▶ [Exercise instructions] Each line below with the string "content" should be copied.

======

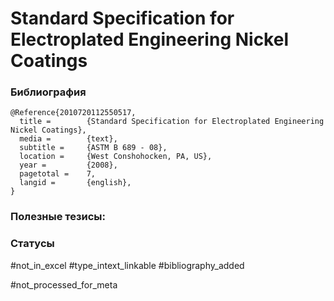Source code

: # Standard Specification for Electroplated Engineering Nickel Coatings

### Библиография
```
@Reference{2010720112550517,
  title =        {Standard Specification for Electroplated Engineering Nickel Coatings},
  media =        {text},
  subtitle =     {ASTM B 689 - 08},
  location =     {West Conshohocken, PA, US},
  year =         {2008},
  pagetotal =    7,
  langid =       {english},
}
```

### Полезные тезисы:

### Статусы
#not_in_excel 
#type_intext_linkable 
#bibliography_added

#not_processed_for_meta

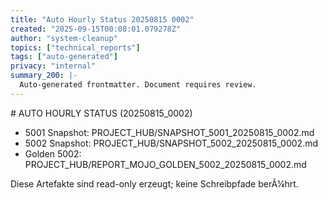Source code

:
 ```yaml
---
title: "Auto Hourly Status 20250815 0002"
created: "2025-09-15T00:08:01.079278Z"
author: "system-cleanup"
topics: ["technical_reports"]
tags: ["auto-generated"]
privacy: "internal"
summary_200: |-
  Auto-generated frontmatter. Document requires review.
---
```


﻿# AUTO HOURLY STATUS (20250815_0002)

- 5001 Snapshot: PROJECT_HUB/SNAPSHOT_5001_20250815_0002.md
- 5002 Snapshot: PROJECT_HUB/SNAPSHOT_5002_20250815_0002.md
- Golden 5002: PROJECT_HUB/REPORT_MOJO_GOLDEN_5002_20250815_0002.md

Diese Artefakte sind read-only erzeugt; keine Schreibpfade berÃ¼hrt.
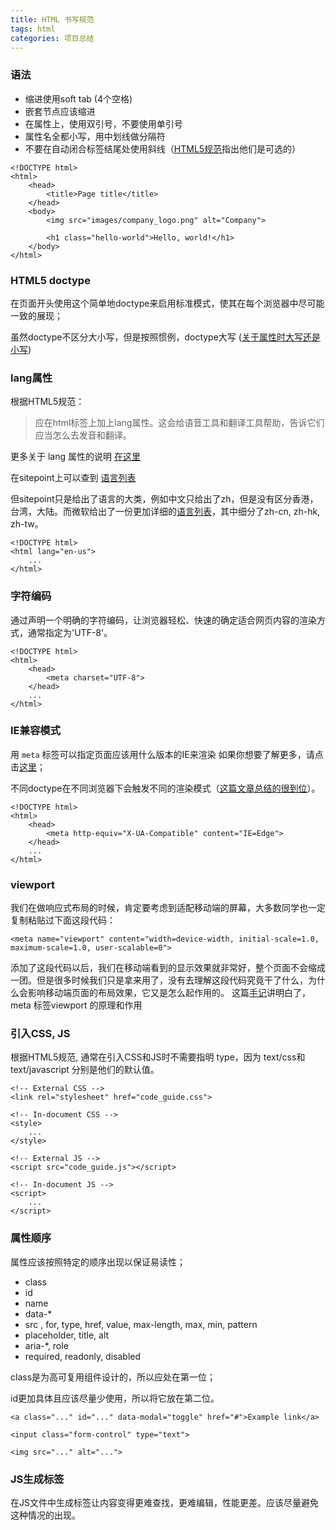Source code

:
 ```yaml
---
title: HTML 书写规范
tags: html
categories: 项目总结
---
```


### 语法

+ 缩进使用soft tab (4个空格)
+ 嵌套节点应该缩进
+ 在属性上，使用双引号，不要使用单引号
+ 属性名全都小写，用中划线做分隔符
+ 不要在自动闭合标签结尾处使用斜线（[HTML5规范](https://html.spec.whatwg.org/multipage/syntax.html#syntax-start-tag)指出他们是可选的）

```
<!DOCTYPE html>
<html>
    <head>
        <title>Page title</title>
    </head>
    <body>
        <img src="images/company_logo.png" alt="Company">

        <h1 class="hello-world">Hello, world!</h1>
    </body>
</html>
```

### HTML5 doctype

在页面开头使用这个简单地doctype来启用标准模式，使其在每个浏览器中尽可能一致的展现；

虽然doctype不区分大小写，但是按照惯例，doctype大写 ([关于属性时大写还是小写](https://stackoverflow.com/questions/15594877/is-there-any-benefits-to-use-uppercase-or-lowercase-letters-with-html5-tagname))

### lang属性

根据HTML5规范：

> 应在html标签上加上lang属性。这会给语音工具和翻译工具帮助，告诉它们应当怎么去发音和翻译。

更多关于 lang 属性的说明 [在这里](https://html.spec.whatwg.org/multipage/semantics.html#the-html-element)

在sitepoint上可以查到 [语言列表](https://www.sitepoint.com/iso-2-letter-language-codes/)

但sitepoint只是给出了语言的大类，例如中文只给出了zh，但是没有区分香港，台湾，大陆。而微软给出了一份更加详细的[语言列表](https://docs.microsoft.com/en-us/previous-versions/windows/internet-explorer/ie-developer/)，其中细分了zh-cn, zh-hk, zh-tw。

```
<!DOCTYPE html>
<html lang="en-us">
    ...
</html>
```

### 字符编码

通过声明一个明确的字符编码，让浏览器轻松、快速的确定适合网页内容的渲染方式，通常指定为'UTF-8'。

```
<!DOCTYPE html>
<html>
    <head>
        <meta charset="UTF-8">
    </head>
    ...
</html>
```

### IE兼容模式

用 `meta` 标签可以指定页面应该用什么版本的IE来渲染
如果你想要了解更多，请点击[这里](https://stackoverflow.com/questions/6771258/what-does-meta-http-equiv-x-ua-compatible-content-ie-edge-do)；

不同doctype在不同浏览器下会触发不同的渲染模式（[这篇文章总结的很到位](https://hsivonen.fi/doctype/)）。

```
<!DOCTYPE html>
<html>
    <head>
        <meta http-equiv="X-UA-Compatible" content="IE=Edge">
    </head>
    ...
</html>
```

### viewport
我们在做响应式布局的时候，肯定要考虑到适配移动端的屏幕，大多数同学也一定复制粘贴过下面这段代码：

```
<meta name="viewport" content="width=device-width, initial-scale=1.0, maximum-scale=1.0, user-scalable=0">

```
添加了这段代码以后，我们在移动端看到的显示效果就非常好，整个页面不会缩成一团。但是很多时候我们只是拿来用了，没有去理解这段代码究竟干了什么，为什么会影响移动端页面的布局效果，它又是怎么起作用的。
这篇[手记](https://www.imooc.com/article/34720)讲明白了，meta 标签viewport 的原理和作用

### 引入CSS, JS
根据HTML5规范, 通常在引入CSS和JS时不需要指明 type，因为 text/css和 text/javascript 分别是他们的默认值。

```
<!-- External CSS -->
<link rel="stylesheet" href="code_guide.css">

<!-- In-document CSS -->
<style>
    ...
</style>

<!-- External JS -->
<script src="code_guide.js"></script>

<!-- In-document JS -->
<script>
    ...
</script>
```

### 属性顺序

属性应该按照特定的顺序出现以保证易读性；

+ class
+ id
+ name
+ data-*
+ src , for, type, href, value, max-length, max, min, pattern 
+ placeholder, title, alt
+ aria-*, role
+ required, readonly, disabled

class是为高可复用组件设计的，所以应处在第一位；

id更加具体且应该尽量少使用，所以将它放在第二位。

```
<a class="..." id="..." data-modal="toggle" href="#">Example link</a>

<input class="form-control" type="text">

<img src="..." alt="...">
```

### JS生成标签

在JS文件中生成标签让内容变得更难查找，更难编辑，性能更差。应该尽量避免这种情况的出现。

======

▶ [Result of this exercise]
如果你想要了解更多，请点击[这里](https://stackoverflow.com/questions/6771258/what-does-meta-http-equiv-x-ua-compatible-content-ie-edge-do)；
        <meta http-equiv="X-UA-Compatible" content="IE=Edge">
<meta name="viewport" content="width=device-width, initial-scale=1.0, maximum-scale=1.0, user-scalable=0">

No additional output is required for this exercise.